How, Exactly, Do I order boards???

Thread Starter

magnet18

Joined Dec 22, 2010
1,227
Alright, I want to order PCB's from Gold Phoenix.com, but I am confused on what to do. Normally I wouldn't be so hesitant, but I don't want to lose $113

Anyway, they say to pay them using pay pal, and to upload the CVS sheet they send, but you should email them *after* you order, and I don't even know what a CVS sheet is.

Also, it appears to be up to the customer to make their own receipt in excel, but it says recipient email, is that intended to be my email??

Am I on the right track??

Any help anyone can give, especially if they've ordered from them before, would be awesome.
 

Ron H

Joined Apr 14, 2005
7,063
Thanks ron, yes, it is CSV, my bad, sorry

Also, I forgot in the first post, I'm getting my information from this page http://www.goldphoenixpcb.com/singlepage.php?tg=specialprice
at the bottom where it says "click here to learn more"

Does anyone have any advice at all??
I hope their boards are better than their web site.:rolleyes:
I think I would order from a company whose ordering instructions I can understand.
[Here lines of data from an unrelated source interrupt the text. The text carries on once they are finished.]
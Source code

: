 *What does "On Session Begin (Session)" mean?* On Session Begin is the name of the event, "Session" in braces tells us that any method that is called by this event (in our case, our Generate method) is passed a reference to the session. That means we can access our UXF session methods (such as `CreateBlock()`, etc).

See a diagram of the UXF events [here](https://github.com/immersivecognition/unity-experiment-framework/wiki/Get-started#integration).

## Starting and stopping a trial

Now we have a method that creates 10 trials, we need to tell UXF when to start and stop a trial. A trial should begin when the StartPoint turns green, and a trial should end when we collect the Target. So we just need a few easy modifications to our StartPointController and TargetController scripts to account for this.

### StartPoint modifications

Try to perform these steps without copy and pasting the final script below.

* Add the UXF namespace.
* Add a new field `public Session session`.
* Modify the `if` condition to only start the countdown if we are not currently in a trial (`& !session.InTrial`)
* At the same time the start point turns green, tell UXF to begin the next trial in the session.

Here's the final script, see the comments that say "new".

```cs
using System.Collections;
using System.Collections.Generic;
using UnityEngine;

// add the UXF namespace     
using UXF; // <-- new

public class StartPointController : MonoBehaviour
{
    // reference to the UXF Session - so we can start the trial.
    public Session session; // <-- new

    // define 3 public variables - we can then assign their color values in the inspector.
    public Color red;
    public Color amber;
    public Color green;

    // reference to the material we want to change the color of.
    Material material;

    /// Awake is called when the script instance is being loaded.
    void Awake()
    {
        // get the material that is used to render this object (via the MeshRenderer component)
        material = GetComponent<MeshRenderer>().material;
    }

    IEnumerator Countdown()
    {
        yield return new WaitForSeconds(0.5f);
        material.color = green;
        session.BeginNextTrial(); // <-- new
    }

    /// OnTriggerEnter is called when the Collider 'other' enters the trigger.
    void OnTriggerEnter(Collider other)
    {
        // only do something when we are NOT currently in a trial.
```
Can you imagine having to communicate with these guys if you have a problem?
 

kubeek

Joined Sep 20, 2005
5,794
How big is the board that they want 113$ for it?
Here I can get a double sided 100x100mm photoresist etched board, without plated vias, for cca 15$ total.
The professional stuff with plated vias, silkscreen and solder mask on both sides costs around 50$ for the same size.
 

Thread Starter

magnet18

Joined Dec 22, 2010
1,227
How big is the board that they want 113$ for it?
Here I can get a double sided 100x100mm photoresist etched board, without plated vias, for cca 15$ total.
The professional stuff with plated vias, silkscreen and solder mask on both sides costs around 50$ for the same size.
155 square inches
 

Thread Starter

magnet18

Joined Dec 22, 2010
1,227
it's the boards for 2 of my nixie clocks
Each has 5 small sub-boards, so 10 boards total.

Which is why I was having such trouble finding a decent price.
 

kubeek

Joined Sep 20, 2005
5,794
I didn't whatch your nixe thread closely lately, but are you sure you need to have them made?
If it is mostly discrete or not too many ICs, try porting it to a stripboard, or dremel/cut the traces out of a normal plated board if the pins don't fit. Paying a hundred bucks seems very pricey to me.
Personally, I would rather hand-draw all the traces with sharpie and etch it by myself than pay that price ;)
 

SgtWookie

Joined Jul 17, 2007
22,230
I just looked at your boards - you know, your traces are mighty narrow - particularly on the power supply board.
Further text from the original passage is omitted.